(Your task) Whenever the word "missing" turns up in a line below, that line should be copied.

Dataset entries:
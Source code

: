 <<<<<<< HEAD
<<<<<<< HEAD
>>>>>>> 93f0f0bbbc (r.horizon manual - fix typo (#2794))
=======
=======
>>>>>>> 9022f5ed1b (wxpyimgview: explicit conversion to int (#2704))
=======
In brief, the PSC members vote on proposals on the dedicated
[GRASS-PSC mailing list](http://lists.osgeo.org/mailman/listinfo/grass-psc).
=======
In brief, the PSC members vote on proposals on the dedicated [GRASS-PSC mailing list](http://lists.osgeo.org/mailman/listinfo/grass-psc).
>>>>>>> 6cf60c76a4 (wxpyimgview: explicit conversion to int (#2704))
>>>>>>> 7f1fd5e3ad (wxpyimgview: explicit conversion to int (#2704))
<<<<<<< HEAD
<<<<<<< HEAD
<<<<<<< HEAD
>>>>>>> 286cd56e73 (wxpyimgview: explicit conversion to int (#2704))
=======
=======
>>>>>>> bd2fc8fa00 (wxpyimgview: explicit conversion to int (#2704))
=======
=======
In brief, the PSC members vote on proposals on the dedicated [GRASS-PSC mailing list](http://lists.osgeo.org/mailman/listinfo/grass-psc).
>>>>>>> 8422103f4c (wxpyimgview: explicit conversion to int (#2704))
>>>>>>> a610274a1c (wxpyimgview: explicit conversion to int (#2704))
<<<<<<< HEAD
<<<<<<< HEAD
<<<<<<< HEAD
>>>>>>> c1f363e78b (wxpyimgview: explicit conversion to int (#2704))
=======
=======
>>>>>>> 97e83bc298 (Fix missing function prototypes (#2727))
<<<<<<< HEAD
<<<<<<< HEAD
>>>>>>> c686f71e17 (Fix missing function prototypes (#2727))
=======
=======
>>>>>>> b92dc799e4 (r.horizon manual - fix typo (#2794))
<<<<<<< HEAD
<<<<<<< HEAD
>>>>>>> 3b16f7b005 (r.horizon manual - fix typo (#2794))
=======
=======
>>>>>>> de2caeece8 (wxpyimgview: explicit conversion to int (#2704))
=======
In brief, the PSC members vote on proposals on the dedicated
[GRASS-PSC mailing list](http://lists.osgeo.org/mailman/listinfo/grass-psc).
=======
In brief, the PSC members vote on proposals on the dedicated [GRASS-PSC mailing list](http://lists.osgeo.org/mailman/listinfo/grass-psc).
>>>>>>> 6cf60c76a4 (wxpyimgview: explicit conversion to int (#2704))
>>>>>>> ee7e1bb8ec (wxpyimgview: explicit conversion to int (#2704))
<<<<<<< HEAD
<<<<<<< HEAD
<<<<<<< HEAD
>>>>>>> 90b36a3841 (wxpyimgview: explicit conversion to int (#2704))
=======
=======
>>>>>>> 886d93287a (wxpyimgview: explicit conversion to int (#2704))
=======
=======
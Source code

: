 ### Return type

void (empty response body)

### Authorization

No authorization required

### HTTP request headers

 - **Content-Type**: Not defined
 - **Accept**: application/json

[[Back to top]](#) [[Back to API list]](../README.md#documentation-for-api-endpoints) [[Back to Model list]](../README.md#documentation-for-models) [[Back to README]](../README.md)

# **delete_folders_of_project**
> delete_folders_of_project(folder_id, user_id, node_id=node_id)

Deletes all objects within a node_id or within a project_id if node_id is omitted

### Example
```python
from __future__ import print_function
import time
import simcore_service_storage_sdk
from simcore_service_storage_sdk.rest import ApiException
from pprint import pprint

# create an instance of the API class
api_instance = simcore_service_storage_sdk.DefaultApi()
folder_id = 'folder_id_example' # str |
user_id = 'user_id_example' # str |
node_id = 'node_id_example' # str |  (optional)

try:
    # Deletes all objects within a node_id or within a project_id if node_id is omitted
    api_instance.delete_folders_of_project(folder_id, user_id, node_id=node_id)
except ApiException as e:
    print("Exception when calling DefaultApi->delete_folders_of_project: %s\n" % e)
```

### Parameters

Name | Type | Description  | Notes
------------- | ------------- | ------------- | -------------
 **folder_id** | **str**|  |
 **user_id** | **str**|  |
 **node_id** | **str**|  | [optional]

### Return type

(Task response)
>>>>>>> 97e83bc298 (Fix missing function prototypes (#2727))
>>>>>>> c686f71e17 (Fix missing function prototypes (#2727))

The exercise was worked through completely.